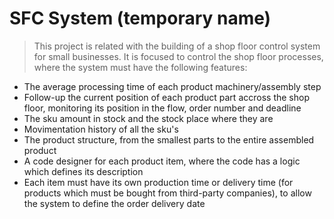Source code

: # SFC System (temporary name)
> This project is related with the building of a shop floor control system for small businesses. It is focused to control the shop floor processes, where the system must have the following features:
* The average processing time of each product machinery/assembly step
* Follow-up the current position of each product part accross the shop floor, monitoring its position in the flow, order number and deadline
* The sku amount in stock and the stock place where they are
* Movimentation history of all the sku's
* The product structure, from the smallest parts to the entire assembled product
* A code designer for each product item, where the code has a logic which defines its description
* Each item must have its own production time or delivery time (for products which must be bought from third-party companies), to allow the system to define the order delivery date
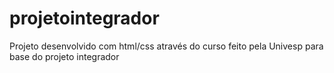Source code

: # projetointegrador
Projeto desenvolvido com html/css através do curso feito pela Univesp para base do projeto integrador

- [AIM OF THE TASK]:
Will you repeat the material above, but only from the line containing "This project is" through its last line, exactly and without the pictures?

- [EXPECTED ANSWER]:
> This project is related with the building of a shop floor control system for small businesses. It is focused to control the shop floor processes, where the system must have the following features:
* The average processing time of each product machinery/assembly step
* Follow-up the current position of each product part accross the shop floor, monitoring its position in the flow, order number and deadline
* The sku amount in stock and the stock place where they are
* Movimentation history of all the sku's
* The product structure, from the smallest parts to the entire assembled product
* A code designer for each product item, where the code has a logic which defines its description
* Each item must have its own production time or delivery time (for products which must be bought from third-party companies), to allow the system to define the order delivery date
Source code

: # projetointegrador
Projeto desenvolvido com html/css através do curso feito pela Univesp para base do projeto integrador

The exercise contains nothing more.